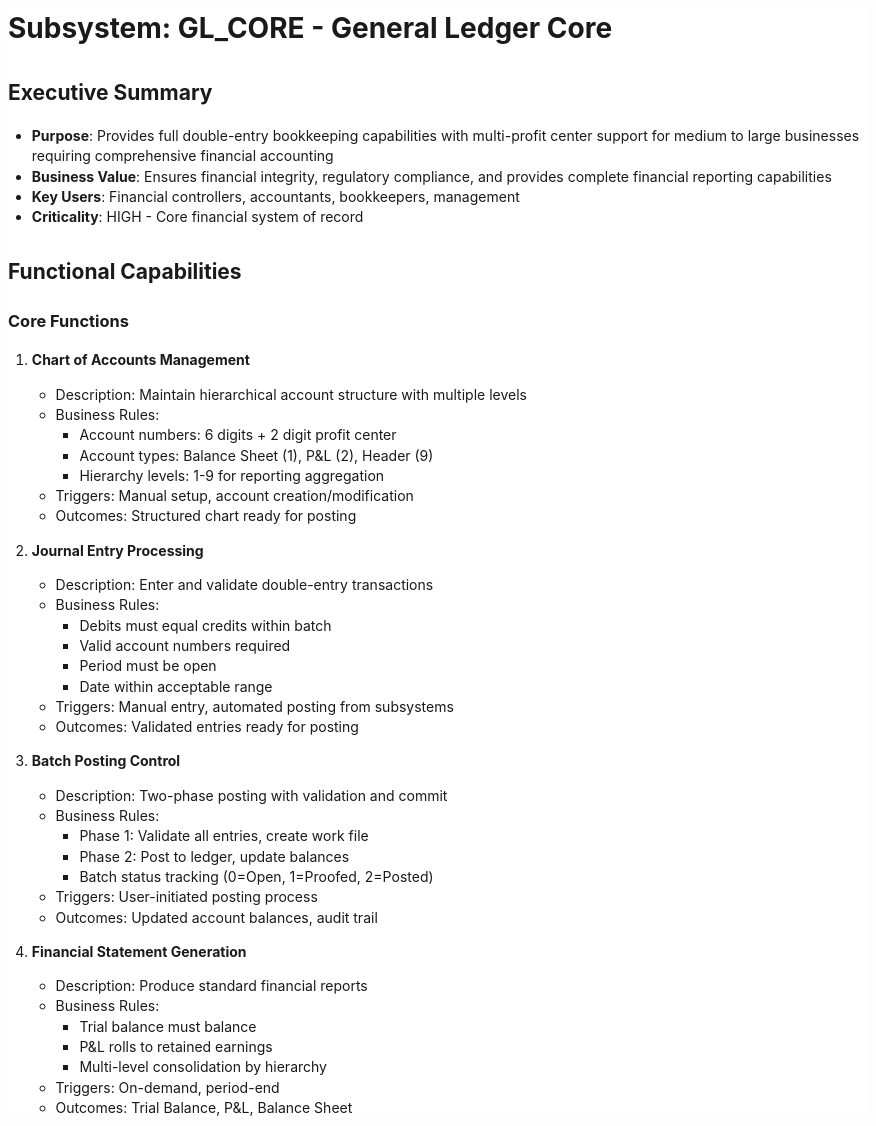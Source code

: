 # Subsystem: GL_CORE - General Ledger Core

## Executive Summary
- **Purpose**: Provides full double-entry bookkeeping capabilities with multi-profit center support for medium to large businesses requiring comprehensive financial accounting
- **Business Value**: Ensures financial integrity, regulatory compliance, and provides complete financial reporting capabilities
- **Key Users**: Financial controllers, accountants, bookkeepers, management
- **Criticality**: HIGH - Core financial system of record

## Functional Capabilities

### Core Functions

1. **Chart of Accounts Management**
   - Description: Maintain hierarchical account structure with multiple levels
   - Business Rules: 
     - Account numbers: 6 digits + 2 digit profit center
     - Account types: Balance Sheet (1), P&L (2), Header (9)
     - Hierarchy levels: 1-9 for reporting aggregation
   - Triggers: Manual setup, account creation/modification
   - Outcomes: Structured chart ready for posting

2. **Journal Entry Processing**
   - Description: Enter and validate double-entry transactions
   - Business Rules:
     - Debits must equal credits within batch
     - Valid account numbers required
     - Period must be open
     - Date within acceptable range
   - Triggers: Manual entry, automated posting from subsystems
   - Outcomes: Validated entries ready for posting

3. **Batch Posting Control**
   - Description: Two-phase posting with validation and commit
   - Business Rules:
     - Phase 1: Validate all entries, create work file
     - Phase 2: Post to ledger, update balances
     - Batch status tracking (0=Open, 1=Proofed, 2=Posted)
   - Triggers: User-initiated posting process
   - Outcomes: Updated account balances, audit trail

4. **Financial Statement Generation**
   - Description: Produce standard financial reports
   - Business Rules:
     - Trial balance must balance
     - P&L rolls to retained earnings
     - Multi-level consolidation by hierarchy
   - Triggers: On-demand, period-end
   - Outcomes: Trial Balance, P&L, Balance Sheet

* _Exercise details_: Output only the lines from the one that contains "- Hierarchy levels: 1-9" through the last line of the data above, each restated exactly.

* _Task solution_:
     - Hierarchy levels: 1-9 for reporting aggregation
   - Triggers: Manual setup, account creation/modification
   - Outcomes: Structured chart ready for posting

2. **Journal Entry Processing**
   - Description: Enter and validate double-entry transactions
   - Business Rules:
     - Debits must equal credits within batch
     - Valid account numbers required
     - Period must be open
     - Date within acceptable range
   - Triggers: Manual entry, automated posting from subsystems
   - Outcomes: Validated entries ready for posting

3. **Batch Posting Control**
   - Description: Two-phase posting with validation and commit
   - Business Rules:
     - Phase 1: Validate all entries, create work file
     - Phase 2: Post to ledger, update balances
     - Batch status tracking (0=Open, 1=Proofed, 2=Posted)
   - Triggers: User-initiated posting process
   - Outcomes: Updated account balances, audit trail

4. **Financial Statement Generation**
   - Description: Produce standard financial reports
   - Business Rules:
     - Trial balance must balance
     - P&L rolls to retained earnings
     - Multi-level consolidation by hierarchy
   - Triggers: On-demand, period-end
   - Outcomes: Trial Balance, P&L, Balance Sheet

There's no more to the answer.